To access the AWS Polly Text-to-Speech service, you will want to create an IAM User for your app. On the AWS Console, go to the IAM service and click Add User. You might call the user "tts". Select the "Programmatic access" checkbox and click Next. Click "Attach existing policies directly". In the Policy Type search box, enter "polly", then check the box beside AmazonPollyFullAccess. Click Next. Review the details, then click "Create user". On the next screen, you will want to copy two keys. The Access key ID is a string of capitalized alphanumeric characters, and the Secret Access Key is longer string of mixed-case characters. Make sure you record both values, as you will need to insert them into the sample.
Install the sample in the a directory on the serve, e.g. the home directory:
cd ~
git clone https://github.com/mediasemantics/tts.git
cd tts
Install the required dependencies:
npm update
Create a cache subdirectory with the write permissions:
mkdir cache
sudo chgrp apache cache
sudo chmod g+w cache
Modify the tts.js file to add your Character API and AWS Polly access credentials.
nano tts.js
Replace '11111111' with the 8 digit key that was mailed to you when you signed up for the Character API.
Replace 'POLLYACCESSKEY' and 'pollysecretkey' with the values obtained when you created the 'tts' IAM user.
Save your changes.
The client expects to call the server using HTTP GET request at the url "/tts/animate.jpeg". To make the mapping, you can add a ProxyPass entry in your Apache config file.

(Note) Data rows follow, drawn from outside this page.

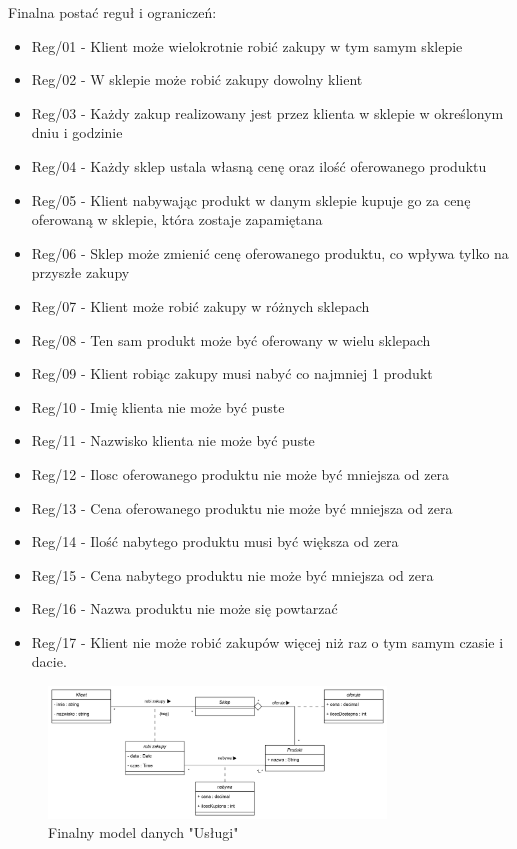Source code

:\documentclass[a4paper,12pt]{article}
\begin{document}
Finalna postać reguł i ograniczeń:

\begin{itemize}
    \item Reg/01 - Klient może wielokrotnie robić zakupy w tym samym sklepie
    \item Reg/02 - W sklepie może robić zakupy dowolny klient
    \item Reg/03 - Każdy zakup realizowany jest przez klienta w sklepie w określonym dniu i godzinie
    \item Reg/04 - Każdy sklep ustala własną cenę oraz ilość oferowanego produktu 
    \item Reg/05 - Klient nabywając produkt w danym sklepie kupuje go za cenę oferowaną w sklepie, która zostaje zapamiętana
    \item Reg/06 - Sklep może zmienić cenę oferowanego produktu, co wpływa tylko na przyszłe zakupy
    \item Reg/07 - Klient może robić zakupy w różnych sklepach
    \item Reg/08 - Ten sam produkt może być oferowany w wielu sklepach
    \item Reg/09 - Klient robiąc zakupy musi nabyć co najmniej 1 produkt
    \item Reg/10 - Imię klienta nie może być puste
    \item Reg/11 - Nazwisko klienta nie może być puste
    \item Reg/12 - Ilosc oferowanego produktu nie może być mniejsza od zera
    \item Reg/13 - Cena oferowanego produktu nie może być mniejsza od zera
    \item Reg/14 - Ilość nabytego produktu musi być większa od zera
    \item Reg/15 - Cena nabytego produktu nie może być mniejsza od zera
    \item Reg/16 - Nazwa produktu nie może się powtarzać
    \item Reg/17 - Klient nie może robić zakupów więcej niż raz o tym samym czasie i dacie.
\end{itemize}

\begin{figure}[H]
\centering
\includegraphics[width=0.8\textwidth]{images/improved.png}
\caption{Finalny model danych "Usługi"}
\label{fig:final_model}
\end{figure}
\end{document}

sudo nano /etc/httpd/conf/httpd.conf
At the end of the file, add the line:
ProxyPass /tts http://localhost:3000
Then restart apache with
$ sudo service httpd restart
You can now start the server with:
node tts.js
You should see "Listening on port 3000". If you receive an EADDRINUSE exception then you can adjust the port used in the app.listen() call at the end of tts.js, but then remember to change it also in the ProxyPass statement above. Please see the Character API tutorial to learn how you can use "pm2" to automatically start your Node.js API server when your instance reboots.
You can verify that the caching server app is working by viewing this URL from a web browser:
http://nn.nn.nn.nn/tts/animate.jpeg
Substitute the ip address of your instance for 'nn.nn.nn.nn'. Note that animate.jpeg is NOT a static image, but the name of the endpoint serviced by tts.js - the ".jpeg" extension is helpful in communicating the file type produced. If all goes well, you should see a character texture map image appear.
The client component of the sample is located in the html subdirectory. You can copy this to your apache root directory with:
cp tts/html/* /var/www/html
You can then run the sample at:
http://nn.nn.nn.nn/tts.html
The client uses Pixi.js and some simple javascript code to create an animated character. The character acts like a puppet. Without any input, it has an "idle" behavior (it blinks periodically). You can prompt it to say different things by invoking the animateSpeakQueued() function.
The string to be spoken can include XML action tags, such as <lookleft/> and <cmd/>. The animateStop() function smoothly stops any action and returns the character to the default state.
Several strings can be queued up for playback. If you have a lot of text to play, then it is recommended that you break it up into multiple animateSpeakQueued() calls of one sentence each. This allows the synthesis to be performed a little at a time, so the user can begin listening with minimal delay. If the user stops the playback early then only a fraction of the text need be generated.